I must admit, I did add a 5th ingredient (yummy peanut butter) and the brownies didn’t come out as sweet as they should but I learned from my mistakes so I will share the recipe so you can have fresh brownies with minimum effort in minimum time.

peanut butter and Nutella brownies

Easy peanut butter and Nutella brownies

Makes 12 cupcake-sized brownies

Ingredients:

  • 1 cup of Nutella (I didn’t have any and used baking chocolate spread but it turned out not to be sweet enough so I recommend using Nutella or adding some extra sugar)
  • 1,5 tsp peanut butter (you can omit it as it wasn’t in the original recipe)
  • 2 eggs
  • 1 cup of flour
  • A handful of mixed chopped nuts or walnuts to sprinkle on top

Method:
Preheat oven to 180 degrees Celsius. In a mixing bowl, whisk the Nutella, peanut butter and eggs. If your Nutella (or chocolate spread) is too firm, warm up in the microwave for a few seconds. Add the flour and mix well.
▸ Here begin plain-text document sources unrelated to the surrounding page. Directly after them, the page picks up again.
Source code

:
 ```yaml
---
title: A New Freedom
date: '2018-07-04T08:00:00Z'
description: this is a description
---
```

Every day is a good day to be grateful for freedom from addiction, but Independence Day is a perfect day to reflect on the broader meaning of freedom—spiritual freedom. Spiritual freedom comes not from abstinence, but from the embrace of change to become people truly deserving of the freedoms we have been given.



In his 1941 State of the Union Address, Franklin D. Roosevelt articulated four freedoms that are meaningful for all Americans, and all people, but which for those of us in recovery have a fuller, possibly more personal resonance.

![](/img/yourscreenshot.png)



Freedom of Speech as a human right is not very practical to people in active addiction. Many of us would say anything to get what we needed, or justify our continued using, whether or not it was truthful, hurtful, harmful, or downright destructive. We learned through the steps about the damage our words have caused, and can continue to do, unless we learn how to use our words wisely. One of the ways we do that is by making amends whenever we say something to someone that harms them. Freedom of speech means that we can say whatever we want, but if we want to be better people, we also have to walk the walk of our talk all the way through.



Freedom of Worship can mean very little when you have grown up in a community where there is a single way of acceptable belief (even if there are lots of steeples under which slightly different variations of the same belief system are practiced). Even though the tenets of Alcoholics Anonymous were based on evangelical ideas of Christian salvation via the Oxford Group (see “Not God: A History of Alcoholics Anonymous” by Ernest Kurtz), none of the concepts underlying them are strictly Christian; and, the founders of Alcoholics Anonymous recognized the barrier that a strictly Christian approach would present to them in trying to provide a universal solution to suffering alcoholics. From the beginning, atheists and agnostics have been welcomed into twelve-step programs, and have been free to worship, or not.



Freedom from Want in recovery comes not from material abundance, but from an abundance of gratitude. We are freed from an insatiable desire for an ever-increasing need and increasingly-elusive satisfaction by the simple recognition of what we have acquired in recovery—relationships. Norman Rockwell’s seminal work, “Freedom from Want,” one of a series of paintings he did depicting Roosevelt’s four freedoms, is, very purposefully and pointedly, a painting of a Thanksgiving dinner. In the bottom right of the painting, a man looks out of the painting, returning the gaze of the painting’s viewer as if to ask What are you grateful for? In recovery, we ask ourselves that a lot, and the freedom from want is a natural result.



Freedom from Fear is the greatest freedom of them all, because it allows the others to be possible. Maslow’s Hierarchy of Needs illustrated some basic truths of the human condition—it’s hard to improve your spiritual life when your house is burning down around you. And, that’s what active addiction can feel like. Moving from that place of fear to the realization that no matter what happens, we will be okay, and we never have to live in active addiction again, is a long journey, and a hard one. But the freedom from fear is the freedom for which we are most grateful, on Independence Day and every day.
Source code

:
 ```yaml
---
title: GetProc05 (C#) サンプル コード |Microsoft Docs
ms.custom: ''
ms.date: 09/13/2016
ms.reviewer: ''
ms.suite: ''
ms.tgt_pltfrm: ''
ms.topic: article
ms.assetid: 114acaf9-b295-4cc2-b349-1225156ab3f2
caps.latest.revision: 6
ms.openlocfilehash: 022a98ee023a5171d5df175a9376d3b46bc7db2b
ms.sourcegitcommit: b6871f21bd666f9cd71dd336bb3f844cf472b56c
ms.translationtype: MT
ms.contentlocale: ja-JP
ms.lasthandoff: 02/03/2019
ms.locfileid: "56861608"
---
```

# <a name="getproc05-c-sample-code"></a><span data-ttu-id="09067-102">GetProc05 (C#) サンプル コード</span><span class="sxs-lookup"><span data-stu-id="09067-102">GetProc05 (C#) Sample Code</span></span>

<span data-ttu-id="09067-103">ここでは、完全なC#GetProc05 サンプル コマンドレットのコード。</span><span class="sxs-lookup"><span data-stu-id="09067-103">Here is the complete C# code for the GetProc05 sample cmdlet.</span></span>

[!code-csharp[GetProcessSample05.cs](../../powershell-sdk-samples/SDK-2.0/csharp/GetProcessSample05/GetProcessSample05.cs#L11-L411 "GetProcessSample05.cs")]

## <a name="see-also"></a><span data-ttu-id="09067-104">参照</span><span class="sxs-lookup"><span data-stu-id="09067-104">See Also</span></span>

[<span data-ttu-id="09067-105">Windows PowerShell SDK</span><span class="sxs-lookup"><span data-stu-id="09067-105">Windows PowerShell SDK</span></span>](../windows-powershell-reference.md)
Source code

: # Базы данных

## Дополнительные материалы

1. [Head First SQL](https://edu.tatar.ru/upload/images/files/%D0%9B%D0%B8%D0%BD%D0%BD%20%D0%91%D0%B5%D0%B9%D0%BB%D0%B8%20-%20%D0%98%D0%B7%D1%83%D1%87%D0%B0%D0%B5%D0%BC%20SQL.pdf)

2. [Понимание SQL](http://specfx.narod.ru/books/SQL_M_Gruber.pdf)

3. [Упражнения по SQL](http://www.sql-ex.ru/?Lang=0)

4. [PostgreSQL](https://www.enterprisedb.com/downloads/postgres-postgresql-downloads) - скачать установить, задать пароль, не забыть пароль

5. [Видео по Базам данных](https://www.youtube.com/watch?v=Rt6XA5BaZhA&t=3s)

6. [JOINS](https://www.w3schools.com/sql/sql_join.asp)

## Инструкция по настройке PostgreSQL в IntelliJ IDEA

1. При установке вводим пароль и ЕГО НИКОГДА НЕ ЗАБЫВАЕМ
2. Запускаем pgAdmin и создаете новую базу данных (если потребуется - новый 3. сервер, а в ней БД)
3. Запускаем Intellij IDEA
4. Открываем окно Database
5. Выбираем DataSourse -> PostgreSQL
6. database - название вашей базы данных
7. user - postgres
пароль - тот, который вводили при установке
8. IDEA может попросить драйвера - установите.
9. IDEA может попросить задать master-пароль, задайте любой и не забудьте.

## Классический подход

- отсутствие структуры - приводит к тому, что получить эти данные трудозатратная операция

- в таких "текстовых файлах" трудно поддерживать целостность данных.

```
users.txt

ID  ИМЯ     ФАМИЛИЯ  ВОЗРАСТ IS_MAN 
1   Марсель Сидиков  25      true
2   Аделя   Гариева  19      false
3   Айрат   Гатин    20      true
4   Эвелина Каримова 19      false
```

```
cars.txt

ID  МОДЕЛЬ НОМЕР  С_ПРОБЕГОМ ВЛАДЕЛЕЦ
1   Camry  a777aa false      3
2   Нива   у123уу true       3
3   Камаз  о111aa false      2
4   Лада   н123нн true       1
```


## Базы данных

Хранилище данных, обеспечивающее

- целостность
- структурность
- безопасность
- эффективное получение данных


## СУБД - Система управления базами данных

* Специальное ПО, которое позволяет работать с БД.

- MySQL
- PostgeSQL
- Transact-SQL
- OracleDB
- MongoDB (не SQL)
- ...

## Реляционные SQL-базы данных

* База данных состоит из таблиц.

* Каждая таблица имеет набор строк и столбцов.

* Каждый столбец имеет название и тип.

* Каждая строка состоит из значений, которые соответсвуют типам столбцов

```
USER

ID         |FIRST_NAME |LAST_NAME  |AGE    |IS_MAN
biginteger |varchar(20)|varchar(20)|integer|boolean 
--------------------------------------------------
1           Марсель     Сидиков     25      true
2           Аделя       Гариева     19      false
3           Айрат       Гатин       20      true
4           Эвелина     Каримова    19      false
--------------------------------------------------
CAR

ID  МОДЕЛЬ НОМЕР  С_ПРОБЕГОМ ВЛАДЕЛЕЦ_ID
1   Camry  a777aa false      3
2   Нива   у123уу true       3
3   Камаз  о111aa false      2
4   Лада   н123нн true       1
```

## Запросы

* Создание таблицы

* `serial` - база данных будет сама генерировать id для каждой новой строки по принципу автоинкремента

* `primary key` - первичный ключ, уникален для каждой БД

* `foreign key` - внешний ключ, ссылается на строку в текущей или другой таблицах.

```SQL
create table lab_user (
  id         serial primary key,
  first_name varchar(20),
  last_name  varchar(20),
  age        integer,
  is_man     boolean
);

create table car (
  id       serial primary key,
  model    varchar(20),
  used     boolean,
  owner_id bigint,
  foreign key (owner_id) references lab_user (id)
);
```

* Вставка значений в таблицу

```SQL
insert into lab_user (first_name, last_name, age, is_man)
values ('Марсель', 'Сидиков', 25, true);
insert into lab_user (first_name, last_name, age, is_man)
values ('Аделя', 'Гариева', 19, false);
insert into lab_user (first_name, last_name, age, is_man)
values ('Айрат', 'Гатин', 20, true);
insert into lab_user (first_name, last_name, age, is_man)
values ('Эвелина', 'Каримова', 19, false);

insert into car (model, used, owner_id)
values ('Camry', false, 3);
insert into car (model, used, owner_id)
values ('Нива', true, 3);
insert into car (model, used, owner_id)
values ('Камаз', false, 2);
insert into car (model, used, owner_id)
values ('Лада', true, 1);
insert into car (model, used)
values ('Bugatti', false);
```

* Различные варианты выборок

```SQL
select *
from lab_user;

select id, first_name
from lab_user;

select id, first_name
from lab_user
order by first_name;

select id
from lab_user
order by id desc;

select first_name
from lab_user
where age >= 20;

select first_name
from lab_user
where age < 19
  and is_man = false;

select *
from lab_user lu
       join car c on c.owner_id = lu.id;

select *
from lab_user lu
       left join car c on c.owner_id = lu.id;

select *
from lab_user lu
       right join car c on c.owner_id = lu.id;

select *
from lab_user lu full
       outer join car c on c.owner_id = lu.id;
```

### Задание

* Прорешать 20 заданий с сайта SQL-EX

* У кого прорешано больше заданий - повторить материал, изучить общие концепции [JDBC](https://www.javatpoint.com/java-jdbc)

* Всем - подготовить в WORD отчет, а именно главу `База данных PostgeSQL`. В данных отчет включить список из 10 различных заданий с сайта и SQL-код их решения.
Line a cupcake tin with cupcake cases (or if you have an oil spray, spray the tin and don’t use the cases) and fill with a generous teaspoon of the mixture. Sprinkle with the chopped nuts. Bake for 8-12 minutes or until they start cracking lightly and the tops have set. Don’t over-bake as the brownies will be too dry (forget that a toothpick should come out clean – in the case of brownies it should come sticky!).

Leave to cool for a while and enjoy!